+++ Dataset excerpts +++
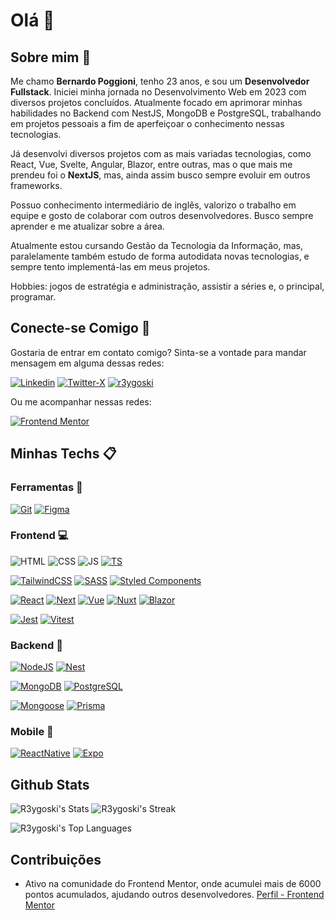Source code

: # Olá :wave:

## Sobre mim :notebook:

Me chamo **Bernardo Poggioni**, tenho 23 anos, e sou um **Desenvolvedor Fullstack**. Iniciei minha jornada no Desenvolvimento Web em 2023 com diversos projetos concluídos. Atualmente focado em aprimorar minhas habilidades no Backend com NestJS, MongoDB e PostgreSQL, trabalhando em projetos pessoais a fim de aperfeiçoar o conhecimento nessas tecnologias.

Já desenvolvi diversos projetos com as mais variadas tecnologias, como React, Vue, Svelte, Angular, Blazor, entre outras, mas o que mais me prendeu foi o **NextJS**, mas, ainda assim busco sempre evoluir em outros frameworks.

Possuo conhecimento intermediário de inglês, valorizo o trabalho em equipe e gosto de colaborar com outros desenvolvedores. Busco sempre aprender e me atualizar sobre a área.

Atualmente estou cursando Gestão da Tecnologia da Informação, mas, paralelamente também estudo de forma autodidata novas tecnologias, e sempre tento implementá-las em meus projetos.

Hobbies: jogos de estratégia e administração, assistir a séries e, o principal, programar.

## Conecte-se Comigo :speech_balloon:

Gostaria de entrar em contato comigo? Sinta-se a vontade para mandar mensagem em alguma dessas redes:

[![Linkedin](https://img.shields.io/badge/-LinkedIn-0A66C2?logo=linkedin&logoColor=white&style=for-the-badge)](https://www.linkedin.com/in/bernardo-poggioni-3746a42a5)
[![Twitter-X](https://img.shields.io/badge/-Twitter_/_X-000000?logo=x&logoColor=white&style=for-the-badge)](https://x.com/Bernardo_pog)
[![r3ygoski](https://img.shields.io/badge/-r3ygoski-5763ED?logo=discord&logoColor=white&style=for-the-badge)]()

Ou me acompanhar nessas redes:

[![Frontend Mentor](https://img.shields.io/badge/-Frontend_Mentor-3F54A3?logo=frontendmentor&logoColor=white&style=for-the-badge)](https://www.frontendmentor.io/profile/R3ygoski)

## Minhas Techs :clipboard:

### Ferramentas :hammer:

[![Git](https://img.shields.io/badge/-Git-F05032?logo=git&logoColor=white&style=for-the-badge)](https://git-scm.com/)
[![Figma](https://img.shields.io/badge/-Figma-F24E1E?logo=figma&logoColor=white&style=for-the-badge)](https://www.figma.com/pt-br/)

### Frontend :computer:

![HTML](https://img.shields.io/badge/-HTML-E34F26?logo=html5&logoColor=white&style=for-the-badge)
![CSS](https://img.shields.io/badge/-CSS-1572B6?logo=css3&logoColor=white&style=for-the-badge)
![JS](https://img.shields.io/badge/-JavaScript-F7DF1E?logo=javascript&logoColor=181818&style=for-the-badge)
[![TS](https://img.shields.io/badge/-TypeScript-3178C6?logo=typescript&logoColor=white&style=for-the-badge)](https://www.typescriptlang.org/)

[![TailwindCSS](https://img.shields.io/badge/-TailwindCSS-06B6D4?logo=tailwindcss&logoColor=white&style=for-the-badge)](https://tailwindcss.com/)
[![SASS](https://img.shields.io/badge/-SASS-CC6699?logo=sass&logoColor=white&style=for-the-badge)](https://tailwindcss.com/)
[![Styled Components](https://img.shields.io/badge/-Styled_Components-DB7093?logo=styledcomponents&logoColor=white&style=for-the-badge)](https://styled-components.com/)

[![React](https://img.shields.io/badge/-React-61DAFB?logo=react&logoColor=181818&style=for-the-badge)](https://react.dev/)
[![Next](https://img.shields.io/badge/-NextJS-000000?logo=nextdotjs&logoColor=white&style=for-the-badge)](https://nestjs.com/)
[![Vue](https://img.shields.io/badge/-Vue-4FC08D?logo=vuedotjs&logoColor=white&style=for-the-badge)](https://vuejs.org/)
[![Nuxt](https://img.shields.io/badge/-NuxtJS-00DC82?logo=nuxt&logoColor=white&style=for-the-badge)](https://nuxt.com/)
[![Blazor](https://img.shields.io/badge/-Blazor-512BD4?logo=blazor&logoColor=white&style=for-the-badge)](https://dotnet.microsoft.com/pt-br/apps/aspnet/web-apps/blazor)

[![Jest](https://img.shields.io/badge/-Jest-C21325?logo=jest&logoColor=white&style=for-the-badge)](https://jestjs.io/pt-BR/)
[![Vitest](https://img.shields.io/badge/-Vitest-6E9F18?logo=vitest&logoColor=white&style=for-the-badge)](https://vitest.dev/)

### Backend :floppy_disk:

[![NodeJS](https://img.shields.io/badge/-NodeJS-5FA04E?logo=nodedotjs&logoColor=white&style=for-the-badge)](https://nodejs.org/en)
[![Nest](https://img.shields.io/badge/-Nest-E0234E?logo=nestjs&logoColor=white&style=for-the-badge)](https://nestjs.com/)

[![MongoDB](https://img.shields.io/badge/-MongoDB-47A248?logo=mongodb&logoColor=white&style=for-the-badge)](https://www.mongodb.com/pt-br)
[![PostgreSQL](https://img.shields.io/badge/-PostgreSQL-4169E1?logo=postgresql&logoColor=white&style=for-the-badge)](https://www.postgresql.org/)

[![Mongoose](https://img.shields.io/badge/-Mongoose-880000?logo=mongoose&logoColor=white&style=for-the-badge)](https://mongoosejs.com/)
[![Prisma](https://img.shields.io/badge/-Prisma-002740?logo=prisma&logoColor=white&style=for-the-badge)](https://www.prisma.io/)

### Mobile :iphone:

[![ReactNative](https://img.shields.io/badge/-React_Native-61DAFB?logo=react&logoColor=181818&style=for-the-badge)](https://reactnative.dev/)
[![Expo](https://img.shields.io/badge/-Expo-000020?logo=expo&logoColor=white&style=for-the-badge)](https://expo.dev/)

## Github Stats

![R3ygoski's Stats](https://github-readme-stats.vercel.app/api?username=R3ygoski&theme=react&show_icons=true&hide_border=true&count_private=true)
![R3ygoski's Streak](https://github-readme-streak-stats.herokuapp.com/?user=R3ygoski&theme=react&hide_border=true)

![R3ygoski's Top Languages](https://github-readme-stats.vercel.app/api/top-langs/?username=R3ygoski&theme=react&show_icons=true&hide_border=true&layout=compact)

## Contribuições

- Ativo na comunidade do Frontend Mentor, onde acumulei mais de 6000 pontos acumulados, ajudando outros desenvolvedores. [Perfil - Frontend Mentor](https://www.frontendmentor.io/profile/R3ygoski)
+++
### Assigned task
Where a line of the entries contains the word "conhecimento", copy that line.

### Your response
Me chamo **Bernardo Poggioni**, tenho 23 anos, e sou um **Desenvolvedor Fullstack**. Iniciei minha jornada no Desenvolvimento Web em 2023 com diversos projetos concluídos. Atualmente focado em aprimorar minhas habilidades no Backend com NestJS, MongoDB e PostgreSQL, trabalhando em projetos pessoais a fim de aperfeiçoar o conhecimento nessas tecnologias.
Possuo conhecimento intermediário de inglês, valorizo o trabalho em equipe e gosto de colaborar com outros desenvolvedores. Busco sempre aprender e me atualizar sobre a área.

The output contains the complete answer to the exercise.